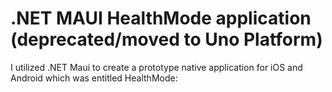 # .NET MAUI HealthMode application (deprecated/moved to Uno Platform)

I utilized .NET Maui to create a prototype native application for iOS and Android which was entitled HealthMode:

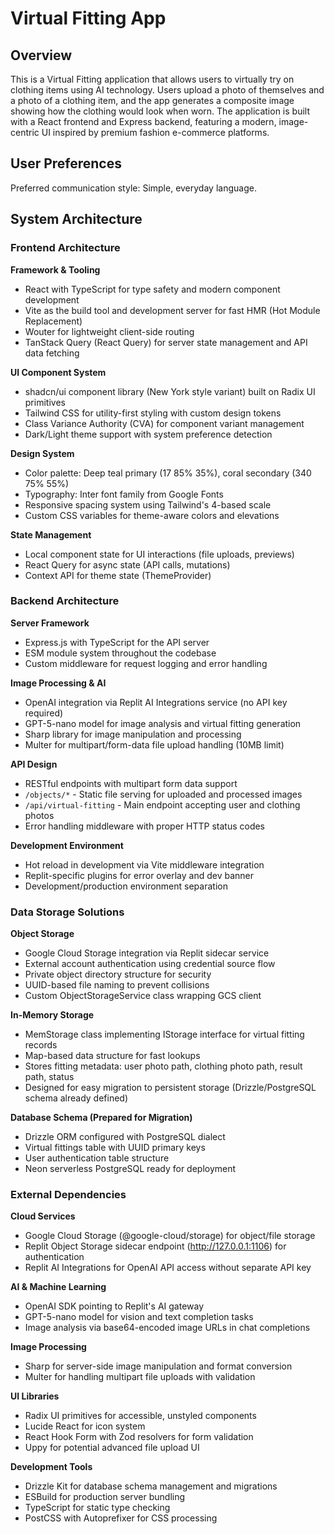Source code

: # Virtual Fitting App

## Overview

This is a Virtual Fitting application that allows users to virtually try on clothing items using AI technology. Users upload a photo of themselves and a photo of a clothing item, and the app generates a composite image showing how the clothing would look when worn. The application is built with a React frontend and Express backend, featuring a modern, image-centric UI inspired by premium fashion e-commerce platforms.

## User Preferences

Preferred communication style: Simple, everyday language.

## System Architecture

### Frontend Architecture

**Framework & Tooling**
- React with TypeScript for type safety and modern component development
- Vite as the build tool and development server for fast HMR (Hot Module Replacement)
- Wouter for lightweight client-side routing
- TanStack Query (React Query) for server state management and API data fetching

**UI Component System**
- shadcn/ui component library (New York style variant) built on Radix UI primitives
- Tailwind CSS for utility-first styling with custom design tokens
- Class Variance Authority (CVA) for component variant management
- Dark/Light theme support with system preference detection

**Design System**
- Color palette: Deep teal primary (17 85% 35%), coral secondary (340 75% 55%)
- Typography: Inter font family from Google Fonts
- Responsive spacing system using Tailwind's 4-based scale
- Custom CSS variables for theme-aware colors and elevations

**State Management**
- Local component state for UI interactions (file uploads, previews)
- React Query for async state (API calls, mutations)
- Context API for theme state (ThemeProvider)

### Backend Architecture

**Server Framework**
- Express.js with TypeScript for the API server
- ESM module system throughout the codebase
- Custom middleware for request logging and error handling

**Image Processing & AI**
- OpenAI integration via Replit AI Integrations service (no API key required)
- GPT-5-nano model for image analysis and virtual fitting generation
- Sharp library for image manipulation and processing
- Multer for multipart/form-data file upload handling (10MB limit)

**API Design**
- RESTful endpoints with multipart form data support
- `/objects/*` - Static file serving for uploaded and processed images
- `/api/virtual-fitting` - Main endpoint accepting user and clothing photos
- Error handling middleware with proper HTTP status codes

**Development Environment**
- Hot reload in development via Vite middleware integration
- Replit-specific plugins for error overlay and dev banner
- Development/production environment separation

### Data Storage Solutions

**Object Storage**
- Google Cloud Storage integration via Replit sidecar service
- External account authentication using credential source flow
- Private object directory structure for security
- UUID-based file naming to prevent collisions
- Custom ObjectStorageService class wrapping GCS client

**In-Memory Storage**
- MemStorage class implementing IStorage interface for virtual fitting records
- Map-based data structure for fast lookups
- Stores fitting metadata: user photo path, clothing photo path, result path, status
- Designed for easy migration to persistent storage (Drizzle/PostgreSQL schema already defined)

**Database Schema (Prepared for Migration)**
- Drizzle ORM configured with PostgreSQL dialect
- Virtual fittings table with UUID primary keys
- User authentication table structure
- Neon serverless PostgreSQL ready for deployment

### External Dependencies

**Cloud Services**
- Google Cloud Storage (@google-cloud/storage) for object/file storage
- Replit Object Storage sidecar endpoint (http://127.0.0.1:1106) for authentication
- Replit AI Integrations for OpenAI API access without separate API key

**AI & Machine Learning**
- OpenAI SDK pointing to Replit's AI gateway
- GPT-5-nano model for vision and text completion tasks
- Image analysis via base64-encoded image URLs in chat completions

**Image Processing**
- Sharp for server-side image manipulation and format conversion
- Multer for handling multipart file uploads with validation

**UI Libraries**
- Radix UI primitives for accessible, unstyled components
- Lucide React for icon system
- React Hook Form with Zod resolvers for form validation
- Uppy for potential advanced file upload UI

**Development Tools**
- Drizzle Kit for database schema management and migrations
- ESBuild for production server bundling
- TypeScript for static type checking
- PostCSS with Autoprefixer for CSS processing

---*---

Repeat every entry above exactly; images stay out of the copy.

 # .NET MAUI HealthMode application (deprecated/moved to Uno Platform)

I utilized .NET Maui to create a prototype native application for iOS and Android which was entitled HealthMode:

Source code

: # Virtual Fitting App

## Overview

This is a Virtual Fitting application that allows users to virtually try on clothing items using AI technology. Users upload a photo of themselves and a photo of a clothing item, and the app generates a composite image showing how the clothing would look when worn. The application is built with a React frontend and Express backend, featuring a modern, image-centric UI inspired by premium fashion e-commerce platforms.

## User Preferences

Preferred communication style: Simple, everyday language.

## System Architecture

### Frontend Architecture

**Framework & Tooling**
- React with TypeScript for type safety and modern component development
- Vite as the build tool and development server for fast HMR (Hot Module Replacement)
- Wouter for lightweight client-side routing
- TanStack Query (React Query) for server state management and API data fetching

**UI Component System**
- shadcn/ui component library (New York style variant) built on Radix UI primitives
- Tailwind CSS for utility-first styling with custom design tokens
- Class Variance Authority (CVA) for component variant management
- Dark/Light theme support with system preference detection

**Design System**
- Color palette: Deep teal primary (17 85% 35%), coral secondary (340 75% 55%)
- Typography: Inter font family from Google Fonts
- Responsive spacing system using Tailwind's 4-based scale
- Custom CSS variables for theme-aware colors and elevations

**State Management**
- Local component state for UI interactions (file uploads, previews)
- React Query for async state (API calls, mutations)
- Context API for theme state (ThemeProvider)

### Backend Architecture

**Server Framework**
- Express.js with TypeScript for the API server
- ESM module system throughout the codebase
- Custom middleware for request logging and error handling

**Image Processing & AI**
- OpenAI integration via Replit AI Integrations service (no API key required)
- GPT-5-nano model for image analysis and virtual fitting generation
- Sharp library for image manipulation and processing
- Multer for multipart/form-data file upload handling (10MB limit)

**API Design**
- RESTful endpoints with multipart form data support
- `/objects/*` - Static file serving for uploaded and processed images
- `/api/virtual-fitting` - Main endpoint accepting user and clothing photos
- Error handling middleware with proper HTTP status codes

**Development Environment**
- Hot reload in development via Vite middleware integration
- Replit-specific plugins for error overlay and dev banner
- Development/production environment separation

### Data Storage Solutions

**Object Storage**
- Google Cloud Storage integration via Replit sidecar service
- External account authentication using credential source flow
- Private object directory structure for security
- UUID-based file naming to prevent collisions
- Custom ObjectStorageService class wrapping GCS client

**In-Memory Storage**
- MemStorage class implementing IStorage interface for virtual fitting records
- Map-based data structure for fast lookups
- Stores fitting metadata: user photo path, clothing photo path, result path, status
- Designed for easy migration to persistent storage (Drizzle/PostgreSQL schema already defined)

**Database Schema (Prepared for Migration)**
- Drizzle ORM configured with PostgreSQL dialect
- Virtual fittings table with UUID primary keys
- User authentication table structure
- Neon serverless PostgreSQL ready for deployment

### External Dependencies

**Cloud Services**
- Google Cloud Storage (@google-cloud/storage) for object/file storage
- Replit Object Storage sidecar endpoint (http://127.0.0.1:1106) for authentication
- Replit AI Integrations for OpenAI API access without separate API key

**AI & Machine Learning**
- OpenAI SDK pointing to Replit's AI gateway
- GPT-5-nano model for vision and text completion tasks
- Image analysis via base64-encoded image URLs in chat completions

**Image Processing**
- Sharp for server-side image manipulation and format conversion
- Multer for handling multipart file uploads with validation

**UI Libraries**
- Radix UI primitives for accessible, unstyled components
- Lucide React for icon system
- React Hook Form with Zod resolvers for form validation
- Uppy for potential advanced file upload UI

**Development Tools**
- Drizzle Kit for database schema management and migrations
- ESBuild for production server bundling
- TypeScript for static type checking
- PostCSS with Autoprefixer for CSS processing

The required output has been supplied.